- [Problem]: Below are entries. Reproduce exactly the lines between the line holding "2.2.18 & et" and the line holding "2.2.20 & ut", inclusive, and only those.

- [Data section]:

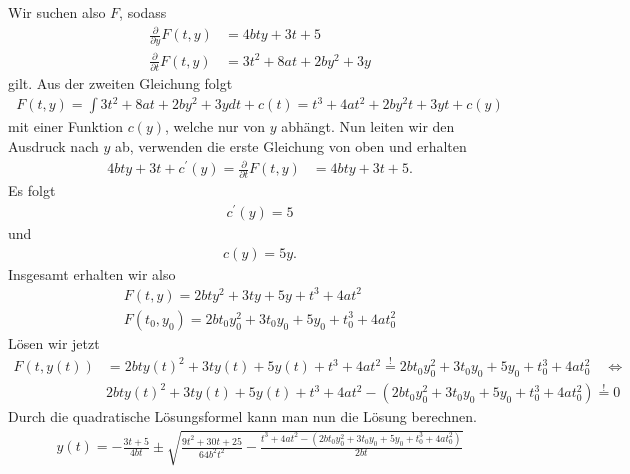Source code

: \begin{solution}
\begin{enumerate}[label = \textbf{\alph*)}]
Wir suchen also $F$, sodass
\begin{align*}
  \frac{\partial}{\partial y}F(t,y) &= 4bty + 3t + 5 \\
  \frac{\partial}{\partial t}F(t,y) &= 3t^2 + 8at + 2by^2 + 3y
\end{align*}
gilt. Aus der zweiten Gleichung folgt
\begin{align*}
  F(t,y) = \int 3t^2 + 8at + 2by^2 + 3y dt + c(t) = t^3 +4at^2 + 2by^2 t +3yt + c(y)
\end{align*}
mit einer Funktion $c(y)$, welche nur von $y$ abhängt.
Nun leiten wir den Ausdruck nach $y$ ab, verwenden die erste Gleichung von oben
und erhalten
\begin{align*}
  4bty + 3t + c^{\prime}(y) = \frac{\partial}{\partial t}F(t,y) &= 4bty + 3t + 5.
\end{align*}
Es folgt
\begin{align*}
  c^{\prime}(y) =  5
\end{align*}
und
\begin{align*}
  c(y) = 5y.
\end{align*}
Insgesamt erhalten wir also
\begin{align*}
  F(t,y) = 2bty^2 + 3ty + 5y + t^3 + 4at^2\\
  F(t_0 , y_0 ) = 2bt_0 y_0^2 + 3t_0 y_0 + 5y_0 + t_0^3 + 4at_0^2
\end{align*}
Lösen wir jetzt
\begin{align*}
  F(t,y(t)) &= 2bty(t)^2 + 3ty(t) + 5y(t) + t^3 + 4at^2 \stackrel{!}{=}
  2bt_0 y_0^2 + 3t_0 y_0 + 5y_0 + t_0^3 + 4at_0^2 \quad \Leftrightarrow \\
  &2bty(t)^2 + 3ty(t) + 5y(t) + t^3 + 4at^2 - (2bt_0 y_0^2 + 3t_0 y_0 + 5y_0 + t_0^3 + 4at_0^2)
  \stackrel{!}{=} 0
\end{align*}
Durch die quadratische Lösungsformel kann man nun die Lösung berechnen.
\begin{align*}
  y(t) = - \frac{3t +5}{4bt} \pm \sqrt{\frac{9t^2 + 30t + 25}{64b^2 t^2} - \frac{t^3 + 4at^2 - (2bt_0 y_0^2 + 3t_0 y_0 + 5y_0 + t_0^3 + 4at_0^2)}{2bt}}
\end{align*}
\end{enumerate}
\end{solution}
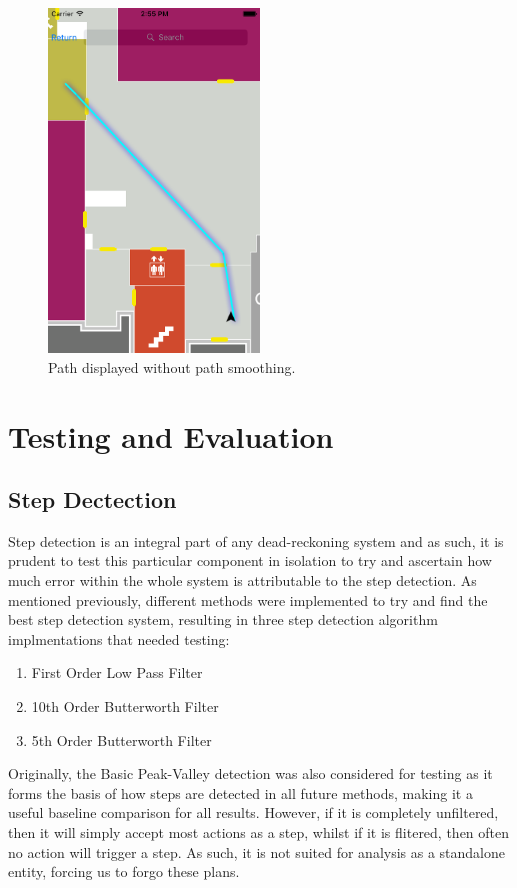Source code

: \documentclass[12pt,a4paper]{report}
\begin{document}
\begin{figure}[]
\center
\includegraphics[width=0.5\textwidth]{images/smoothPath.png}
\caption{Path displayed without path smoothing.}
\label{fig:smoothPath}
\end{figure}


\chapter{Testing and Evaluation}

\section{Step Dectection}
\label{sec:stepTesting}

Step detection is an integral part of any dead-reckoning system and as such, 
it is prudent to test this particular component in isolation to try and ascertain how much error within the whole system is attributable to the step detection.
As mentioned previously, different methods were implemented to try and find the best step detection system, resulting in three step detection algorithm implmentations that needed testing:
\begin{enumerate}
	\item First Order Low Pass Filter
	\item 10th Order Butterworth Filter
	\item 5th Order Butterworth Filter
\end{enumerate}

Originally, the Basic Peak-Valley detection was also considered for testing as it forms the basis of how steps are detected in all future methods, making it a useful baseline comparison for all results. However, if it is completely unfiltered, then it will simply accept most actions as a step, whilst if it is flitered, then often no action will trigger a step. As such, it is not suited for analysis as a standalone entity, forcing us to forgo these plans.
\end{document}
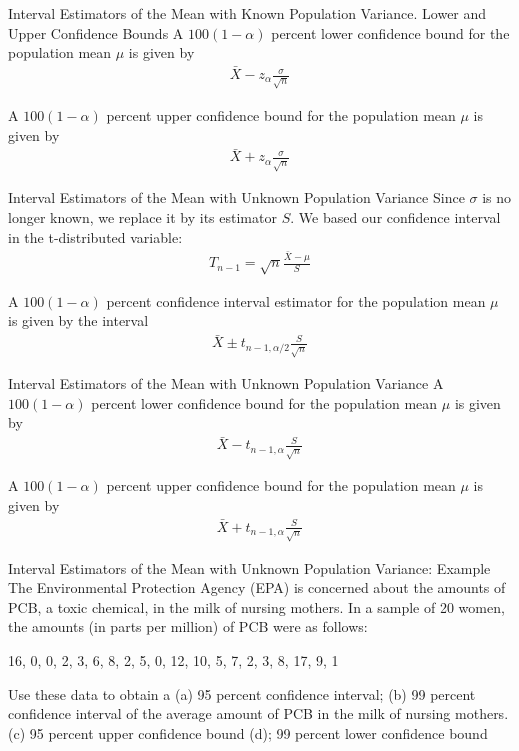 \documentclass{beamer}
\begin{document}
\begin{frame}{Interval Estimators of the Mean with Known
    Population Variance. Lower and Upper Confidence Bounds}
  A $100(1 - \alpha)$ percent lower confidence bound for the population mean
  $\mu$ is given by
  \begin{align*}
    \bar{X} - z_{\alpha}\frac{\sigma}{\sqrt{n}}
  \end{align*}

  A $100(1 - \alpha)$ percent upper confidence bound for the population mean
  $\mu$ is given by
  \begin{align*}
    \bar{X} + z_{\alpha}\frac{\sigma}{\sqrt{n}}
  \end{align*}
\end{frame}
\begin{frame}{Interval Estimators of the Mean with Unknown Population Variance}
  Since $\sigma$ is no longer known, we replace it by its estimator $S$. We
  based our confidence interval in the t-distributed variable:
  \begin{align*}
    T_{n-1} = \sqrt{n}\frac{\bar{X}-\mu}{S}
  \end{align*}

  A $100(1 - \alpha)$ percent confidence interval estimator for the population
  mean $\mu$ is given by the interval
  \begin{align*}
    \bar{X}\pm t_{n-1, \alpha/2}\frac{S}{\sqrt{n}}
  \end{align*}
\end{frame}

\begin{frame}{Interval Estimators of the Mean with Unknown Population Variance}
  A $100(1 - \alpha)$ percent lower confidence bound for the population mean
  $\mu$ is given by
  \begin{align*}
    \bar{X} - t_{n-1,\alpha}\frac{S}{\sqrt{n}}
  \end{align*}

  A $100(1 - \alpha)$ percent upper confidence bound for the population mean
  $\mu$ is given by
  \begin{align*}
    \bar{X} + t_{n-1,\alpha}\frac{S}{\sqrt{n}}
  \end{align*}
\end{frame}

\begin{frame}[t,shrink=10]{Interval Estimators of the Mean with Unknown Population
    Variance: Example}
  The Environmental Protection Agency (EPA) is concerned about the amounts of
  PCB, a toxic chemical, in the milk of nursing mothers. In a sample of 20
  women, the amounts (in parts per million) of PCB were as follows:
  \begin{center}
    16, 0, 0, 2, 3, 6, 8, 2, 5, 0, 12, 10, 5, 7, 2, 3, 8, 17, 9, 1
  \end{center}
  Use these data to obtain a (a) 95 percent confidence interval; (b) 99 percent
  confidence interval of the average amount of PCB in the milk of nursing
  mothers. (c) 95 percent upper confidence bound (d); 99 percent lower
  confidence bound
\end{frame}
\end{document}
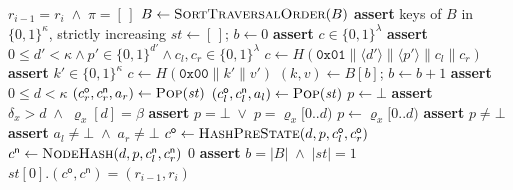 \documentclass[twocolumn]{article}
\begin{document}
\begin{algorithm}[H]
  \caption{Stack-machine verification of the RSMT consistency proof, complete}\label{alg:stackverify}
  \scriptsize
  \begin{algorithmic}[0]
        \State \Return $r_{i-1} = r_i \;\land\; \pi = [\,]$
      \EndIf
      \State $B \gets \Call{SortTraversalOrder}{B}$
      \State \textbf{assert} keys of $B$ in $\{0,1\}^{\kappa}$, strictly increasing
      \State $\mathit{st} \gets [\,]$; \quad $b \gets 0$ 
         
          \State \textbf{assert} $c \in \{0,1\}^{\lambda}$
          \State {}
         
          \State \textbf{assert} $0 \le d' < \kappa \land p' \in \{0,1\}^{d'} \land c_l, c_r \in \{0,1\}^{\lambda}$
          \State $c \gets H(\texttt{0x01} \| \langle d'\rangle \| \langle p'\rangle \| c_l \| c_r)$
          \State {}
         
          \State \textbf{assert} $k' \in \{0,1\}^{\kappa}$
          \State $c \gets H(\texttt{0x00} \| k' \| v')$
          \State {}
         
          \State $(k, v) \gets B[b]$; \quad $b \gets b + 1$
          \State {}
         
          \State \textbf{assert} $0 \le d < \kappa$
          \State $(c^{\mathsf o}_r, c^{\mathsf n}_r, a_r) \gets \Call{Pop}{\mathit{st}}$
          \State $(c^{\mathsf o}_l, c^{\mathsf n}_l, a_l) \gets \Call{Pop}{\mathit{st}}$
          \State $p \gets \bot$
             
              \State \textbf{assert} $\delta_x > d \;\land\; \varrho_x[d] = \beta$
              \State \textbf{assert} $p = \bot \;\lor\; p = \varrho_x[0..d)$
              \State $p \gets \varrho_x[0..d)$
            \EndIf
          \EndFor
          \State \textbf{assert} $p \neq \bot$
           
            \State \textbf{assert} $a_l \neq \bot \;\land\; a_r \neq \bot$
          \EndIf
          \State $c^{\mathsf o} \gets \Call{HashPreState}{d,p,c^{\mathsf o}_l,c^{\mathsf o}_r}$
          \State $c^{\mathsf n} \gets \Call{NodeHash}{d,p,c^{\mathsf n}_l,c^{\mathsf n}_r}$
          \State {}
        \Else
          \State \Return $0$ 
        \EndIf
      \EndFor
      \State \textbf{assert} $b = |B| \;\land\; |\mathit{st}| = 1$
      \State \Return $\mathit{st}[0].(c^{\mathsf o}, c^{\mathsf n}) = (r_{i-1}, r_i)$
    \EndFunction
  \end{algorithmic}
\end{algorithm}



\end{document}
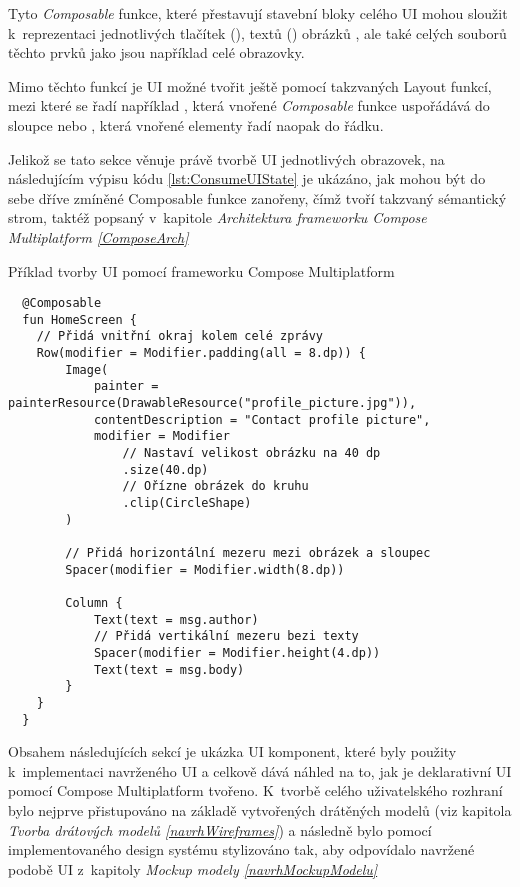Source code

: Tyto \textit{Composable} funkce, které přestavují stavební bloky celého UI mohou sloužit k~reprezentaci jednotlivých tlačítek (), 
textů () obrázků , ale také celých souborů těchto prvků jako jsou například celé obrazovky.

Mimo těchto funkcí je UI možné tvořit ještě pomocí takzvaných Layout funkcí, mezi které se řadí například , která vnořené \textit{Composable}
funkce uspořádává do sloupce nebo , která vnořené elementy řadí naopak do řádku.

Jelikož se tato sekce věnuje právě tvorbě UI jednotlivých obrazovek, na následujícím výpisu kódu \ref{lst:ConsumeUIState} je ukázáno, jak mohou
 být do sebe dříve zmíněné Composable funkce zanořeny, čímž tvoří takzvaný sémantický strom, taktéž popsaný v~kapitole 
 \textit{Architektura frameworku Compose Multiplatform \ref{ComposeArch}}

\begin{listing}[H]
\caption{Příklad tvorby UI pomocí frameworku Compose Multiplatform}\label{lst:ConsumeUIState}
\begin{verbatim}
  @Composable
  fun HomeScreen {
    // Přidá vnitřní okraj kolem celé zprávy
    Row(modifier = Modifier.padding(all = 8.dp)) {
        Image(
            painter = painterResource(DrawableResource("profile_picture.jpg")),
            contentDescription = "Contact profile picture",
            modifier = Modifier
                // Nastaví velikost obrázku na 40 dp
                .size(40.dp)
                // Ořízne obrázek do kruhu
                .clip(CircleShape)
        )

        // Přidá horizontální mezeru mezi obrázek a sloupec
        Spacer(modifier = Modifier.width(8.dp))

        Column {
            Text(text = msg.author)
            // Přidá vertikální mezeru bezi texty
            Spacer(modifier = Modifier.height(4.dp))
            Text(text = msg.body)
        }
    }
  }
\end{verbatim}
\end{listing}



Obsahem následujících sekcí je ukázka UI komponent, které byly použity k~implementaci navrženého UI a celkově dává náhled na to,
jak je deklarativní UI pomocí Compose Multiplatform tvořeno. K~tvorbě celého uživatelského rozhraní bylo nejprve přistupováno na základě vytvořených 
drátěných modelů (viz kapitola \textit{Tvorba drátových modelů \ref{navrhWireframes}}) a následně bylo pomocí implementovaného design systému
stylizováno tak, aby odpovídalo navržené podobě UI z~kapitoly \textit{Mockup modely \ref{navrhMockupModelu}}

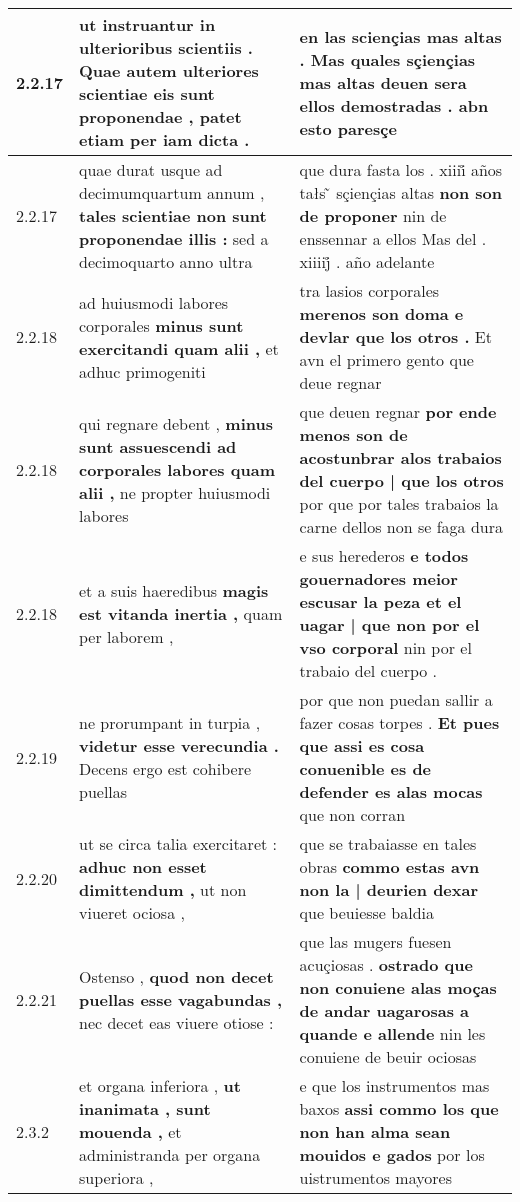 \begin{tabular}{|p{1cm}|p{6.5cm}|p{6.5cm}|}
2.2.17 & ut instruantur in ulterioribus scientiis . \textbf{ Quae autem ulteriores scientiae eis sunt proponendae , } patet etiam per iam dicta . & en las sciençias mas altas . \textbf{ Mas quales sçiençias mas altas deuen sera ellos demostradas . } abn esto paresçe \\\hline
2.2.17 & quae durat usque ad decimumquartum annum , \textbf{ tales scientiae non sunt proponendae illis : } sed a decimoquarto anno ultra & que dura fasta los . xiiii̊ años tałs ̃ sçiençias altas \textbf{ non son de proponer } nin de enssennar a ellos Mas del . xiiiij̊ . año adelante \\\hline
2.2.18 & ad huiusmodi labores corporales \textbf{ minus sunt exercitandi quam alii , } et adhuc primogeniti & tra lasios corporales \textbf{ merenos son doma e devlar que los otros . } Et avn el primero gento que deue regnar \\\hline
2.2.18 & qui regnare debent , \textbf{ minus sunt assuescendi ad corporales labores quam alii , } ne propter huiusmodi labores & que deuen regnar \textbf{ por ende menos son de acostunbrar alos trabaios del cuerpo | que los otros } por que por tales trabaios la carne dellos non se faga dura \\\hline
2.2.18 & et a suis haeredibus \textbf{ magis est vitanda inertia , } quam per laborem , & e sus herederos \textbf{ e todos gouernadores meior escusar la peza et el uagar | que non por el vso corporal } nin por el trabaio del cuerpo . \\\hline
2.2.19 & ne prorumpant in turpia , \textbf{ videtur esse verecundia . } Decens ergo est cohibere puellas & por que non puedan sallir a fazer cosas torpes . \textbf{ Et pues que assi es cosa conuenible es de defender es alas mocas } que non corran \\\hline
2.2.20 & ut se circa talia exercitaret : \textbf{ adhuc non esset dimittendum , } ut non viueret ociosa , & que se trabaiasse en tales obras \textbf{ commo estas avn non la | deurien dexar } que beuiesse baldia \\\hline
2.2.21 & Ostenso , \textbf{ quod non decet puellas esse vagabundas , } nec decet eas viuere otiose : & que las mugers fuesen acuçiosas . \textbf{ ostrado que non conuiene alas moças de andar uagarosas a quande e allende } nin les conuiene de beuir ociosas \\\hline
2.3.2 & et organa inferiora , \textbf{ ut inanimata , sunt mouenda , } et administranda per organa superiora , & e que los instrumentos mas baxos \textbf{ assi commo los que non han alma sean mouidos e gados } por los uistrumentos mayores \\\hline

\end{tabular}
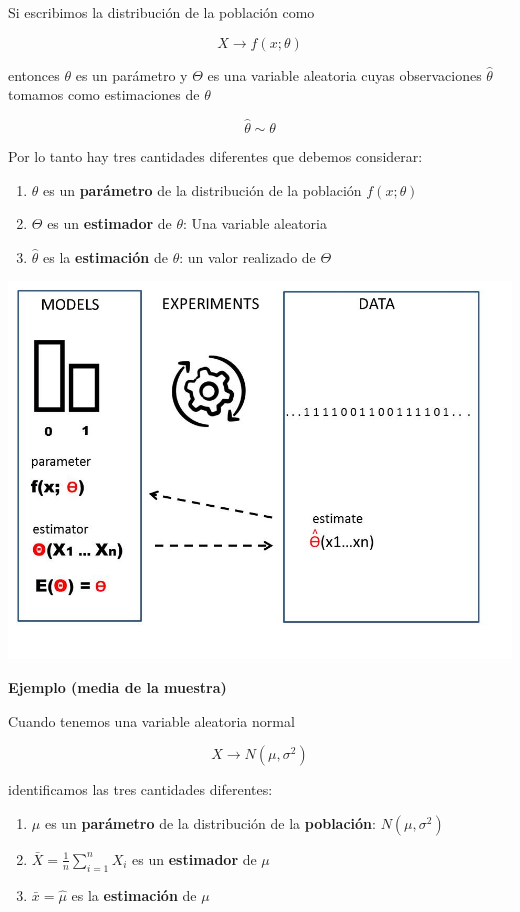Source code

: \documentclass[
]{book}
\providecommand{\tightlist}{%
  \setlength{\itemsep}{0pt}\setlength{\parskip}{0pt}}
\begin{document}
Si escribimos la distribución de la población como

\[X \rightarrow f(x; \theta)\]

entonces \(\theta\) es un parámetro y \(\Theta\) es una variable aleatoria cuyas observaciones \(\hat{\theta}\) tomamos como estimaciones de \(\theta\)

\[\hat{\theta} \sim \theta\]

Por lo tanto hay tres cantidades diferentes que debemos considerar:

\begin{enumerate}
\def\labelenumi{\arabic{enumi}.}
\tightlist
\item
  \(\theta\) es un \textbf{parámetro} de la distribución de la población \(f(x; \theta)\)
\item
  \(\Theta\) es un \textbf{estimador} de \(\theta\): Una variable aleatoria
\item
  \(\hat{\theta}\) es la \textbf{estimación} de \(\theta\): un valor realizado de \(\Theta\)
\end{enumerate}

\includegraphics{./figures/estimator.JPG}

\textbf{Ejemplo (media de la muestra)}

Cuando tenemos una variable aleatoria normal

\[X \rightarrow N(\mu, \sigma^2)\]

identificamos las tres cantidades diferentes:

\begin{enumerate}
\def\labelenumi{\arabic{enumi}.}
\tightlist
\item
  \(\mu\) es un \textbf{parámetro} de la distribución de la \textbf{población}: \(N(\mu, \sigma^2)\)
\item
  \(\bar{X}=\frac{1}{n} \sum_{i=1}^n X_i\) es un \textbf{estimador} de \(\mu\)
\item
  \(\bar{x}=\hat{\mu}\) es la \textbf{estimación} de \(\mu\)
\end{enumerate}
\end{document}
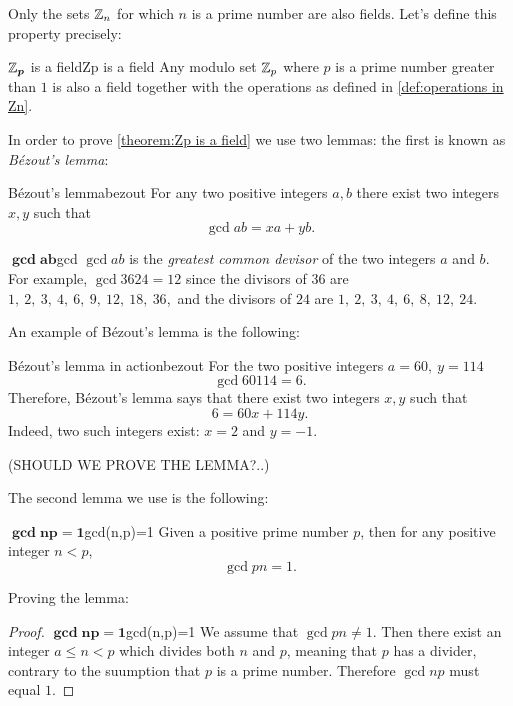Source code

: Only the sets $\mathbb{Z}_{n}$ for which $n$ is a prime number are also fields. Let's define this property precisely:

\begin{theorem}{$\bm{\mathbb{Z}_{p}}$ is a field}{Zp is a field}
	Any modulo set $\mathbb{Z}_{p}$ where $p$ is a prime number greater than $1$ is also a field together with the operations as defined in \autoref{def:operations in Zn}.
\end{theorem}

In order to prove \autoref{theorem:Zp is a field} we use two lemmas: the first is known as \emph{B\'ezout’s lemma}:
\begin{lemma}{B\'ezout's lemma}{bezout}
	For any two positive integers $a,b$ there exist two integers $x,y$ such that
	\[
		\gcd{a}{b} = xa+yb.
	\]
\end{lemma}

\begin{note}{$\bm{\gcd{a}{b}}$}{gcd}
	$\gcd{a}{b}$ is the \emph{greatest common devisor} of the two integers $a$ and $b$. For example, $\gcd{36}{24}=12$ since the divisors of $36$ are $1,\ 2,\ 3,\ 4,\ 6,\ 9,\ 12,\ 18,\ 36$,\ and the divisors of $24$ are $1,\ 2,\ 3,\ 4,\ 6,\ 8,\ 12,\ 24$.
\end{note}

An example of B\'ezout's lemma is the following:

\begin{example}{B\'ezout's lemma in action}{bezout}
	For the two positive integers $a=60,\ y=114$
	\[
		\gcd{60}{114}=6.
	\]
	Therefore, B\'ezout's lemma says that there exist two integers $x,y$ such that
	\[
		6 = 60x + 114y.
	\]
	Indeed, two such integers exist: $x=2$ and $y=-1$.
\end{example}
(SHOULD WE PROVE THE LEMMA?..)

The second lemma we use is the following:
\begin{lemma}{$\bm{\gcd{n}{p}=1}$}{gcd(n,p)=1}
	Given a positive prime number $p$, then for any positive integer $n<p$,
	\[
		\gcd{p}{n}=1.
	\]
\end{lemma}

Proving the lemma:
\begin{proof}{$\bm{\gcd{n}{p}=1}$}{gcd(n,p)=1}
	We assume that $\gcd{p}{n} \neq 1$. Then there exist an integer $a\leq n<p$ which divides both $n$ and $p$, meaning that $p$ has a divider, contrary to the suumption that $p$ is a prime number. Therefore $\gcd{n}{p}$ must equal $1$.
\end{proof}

- [Response to the task]:
2.2.18 & et a suis haeredibus \textbf{ magis est vitanda inertia , } quam per laborem , & e sus herederos \textbf{ e todos gouernadores meior escusar la peza et el uagar | que non por el vso corporal } nin por el trabaio del cuerpo . \\\hline
2.2.19 & ne prorumpant in turpia , \textbf{ videtur esse verecundia . } Decens ergo est cohibere puellas & por que non puedan sallir a fazer cosas torpes . \textbf{ Et pues que assi es cosa conuenible es de defender es alas mocas } que non corran \\\hline
2.2.20 & ut se circa talia exercitaret : \textbf{ adhuc non esset dimittendum , } ut non viueret ociosa , & que se trabaiasse en tales obras \textbf{ commo estas avn non la | deurien dexar } que beuiesse baldia \\\hline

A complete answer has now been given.